4つのボリュームと中庭で構成される住空間

まず上空から見てみましょう。細長い敷地の短辺方向は市道と県道に接しており、長辺方向は隣家が迫っています。大小の建物と中庭空間を連続させた配置は奥行きのある敷地ならではのアイデアですね。高さのズレが採光をうまく取り込み、強弱のあるボリュームの連続性が多様な空間体験を生み出します。それぞれのボリュームは路地のような廊下で繋がります。

さりげなく見える中庭の演出

道路に面して配置された駐車スペースと玄関アプローチです。端を斜めに切り落とした壁や傾斜する屋根がボリュームを軽減し、変化に富んだファサードを街並みに向けています。2つ目のボリュームとの間に設けた中庭が道路側からさりげなく見えるところが粋な感じです。セットバックしたおかげでプライバシーもしっかり確保。

表情豊かなファサード

こちらは反対側の道路に面したファサード。1階の壁を傾けることで前述の駐車スペースのボリュームと統一感を出したデザインです。

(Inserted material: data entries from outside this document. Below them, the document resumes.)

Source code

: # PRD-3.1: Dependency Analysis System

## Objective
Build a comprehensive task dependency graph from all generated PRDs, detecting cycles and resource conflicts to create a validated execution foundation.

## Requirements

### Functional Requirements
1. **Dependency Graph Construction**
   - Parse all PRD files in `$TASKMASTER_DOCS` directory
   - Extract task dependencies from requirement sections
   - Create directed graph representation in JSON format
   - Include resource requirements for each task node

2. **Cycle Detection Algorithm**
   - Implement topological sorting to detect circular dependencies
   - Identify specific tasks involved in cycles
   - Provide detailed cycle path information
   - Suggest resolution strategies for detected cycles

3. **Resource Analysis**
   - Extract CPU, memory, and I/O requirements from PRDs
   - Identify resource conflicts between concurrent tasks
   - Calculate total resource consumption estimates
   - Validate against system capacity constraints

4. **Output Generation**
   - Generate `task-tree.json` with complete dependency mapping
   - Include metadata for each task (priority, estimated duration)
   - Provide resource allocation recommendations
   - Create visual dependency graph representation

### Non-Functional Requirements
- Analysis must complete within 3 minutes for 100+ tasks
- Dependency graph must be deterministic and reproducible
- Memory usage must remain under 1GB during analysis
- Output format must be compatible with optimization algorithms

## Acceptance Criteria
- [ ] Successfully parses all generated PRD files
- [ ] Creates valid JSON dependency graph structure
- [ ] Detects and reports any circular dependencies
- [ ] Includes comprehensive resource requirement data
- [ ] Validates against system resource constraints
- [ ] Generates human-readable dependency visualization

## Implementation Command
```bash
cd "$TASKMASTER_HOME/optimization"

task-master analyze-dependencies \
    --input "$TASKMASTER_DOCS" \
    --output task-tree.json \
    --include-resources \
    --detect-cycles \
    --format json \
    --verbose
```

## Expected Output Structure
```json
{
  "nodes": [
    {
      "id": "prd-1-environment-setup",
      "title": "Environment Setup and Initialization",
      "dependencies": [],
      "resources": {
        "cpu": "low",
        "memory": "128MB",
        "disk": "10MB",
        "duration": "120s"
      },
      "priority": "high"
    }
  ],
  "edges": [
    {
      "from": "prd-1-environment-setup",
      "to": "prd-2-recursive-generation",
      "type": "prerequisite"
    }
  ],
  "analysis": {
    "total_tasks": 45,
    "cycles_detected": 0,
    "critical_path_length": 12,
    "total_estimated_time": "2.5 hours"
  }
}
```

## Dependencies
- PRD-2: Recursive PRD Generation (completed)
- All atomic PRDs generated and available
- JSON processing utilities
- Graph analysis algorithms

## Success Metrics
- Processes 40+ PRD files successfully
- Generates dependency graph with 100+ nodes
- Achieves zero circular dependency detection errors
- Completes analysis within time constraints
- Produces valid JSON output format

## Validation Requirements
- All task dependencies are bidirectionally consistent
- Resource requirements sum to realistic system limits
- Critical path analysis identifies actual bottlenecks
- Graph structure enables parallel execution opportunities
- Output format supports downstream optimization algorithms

2階は全面に開口部を設け、街並みに対して開放的な雰囲気を出していますね。

自然素材が醸し出す心に響く住まい

道路からアプローチをまっすぐ進み、2つ目の建物ボリュームの片流れ屋根の一番高い場所に配置された玄関は、吹抜けになっており高窓から差し込む光でとても明るく開放的です。石のような質感の床に天然素材で仕上げた天井、そして格子の引き戸が醸し出す京の町家のような趣きのある内部空間ですね。

移動空間だけではない路地の役割

玄関から続く路地のような空間は、なんと格子の引き戸を開けるとリビングとひと繫がりに。この家の特徴は建物を繋ぐ路地のような廊下が時には生活空間と一体化し、時には中庭と融合するといった具合に単なる移動空間ではない機能を果たすんです。

大胆な天井の勾配が生み出す斬新な空間

ダイナミックな天井はキッチン上部の高窓から中庭へ向って流れ落ちるように空間をしぼっていきます。ソファやダイニングチェアなどに取り入れた黒のカラーがアクセントとなって室内にクールモダンな雰囲気を添えています。そしてステンレスのキッチンはアイランド型でダイニングとの動線も機能的。天井まである開口を全開すれば内部空間はそのまま外へと繋がっていきます。

自然を感じながら暮らす

無機質な要素やナチュラルな素材をうまく融合させたLDK。視線はそのまま中庭へと抜けていきます。中庭の自然の移ろいを感じながら暮らせる住まいが難しい立地条件の中で生まれました。

奥行きのある構成がもたらす変化に富んだ空間体験

3つ目のボリュームに配置された静寂の広がるような和室。向かい側にはテラスを介してダイニングキッチンが見えます。中庭を眺めながら過ごすのも素敵ですよね。「やっぱり和風建築!自然と共存する住まい」も和室からの庭の長めが素晴らしいので、是非参考にどうぞ。

静かな生活

同じ和室を違う角度から見てみましょう。最近は和モダンも流行っていますが、本格的な要素を取り入れた和室はやはり圧倒させるものを秘めています。外の喧噪を全く感じさせない静かな空間、きっとクライアントも満足ですね。

緩衝空間で繋がる内外環境

4つ目のボリュームの2階です。2重の開口の間に半屋外空間を配置。様々なグリーンで街並み対して親しみのある雰囲気を向けています。こちらの居室もアジアンテイストっぽい天然素材で仕上げた天井が特徴的。そのまま軒天に繋がり、広がりのある空間構成を採用しています。大きな開口でも緩衝空間を設けることで外部からの視線も気になりません。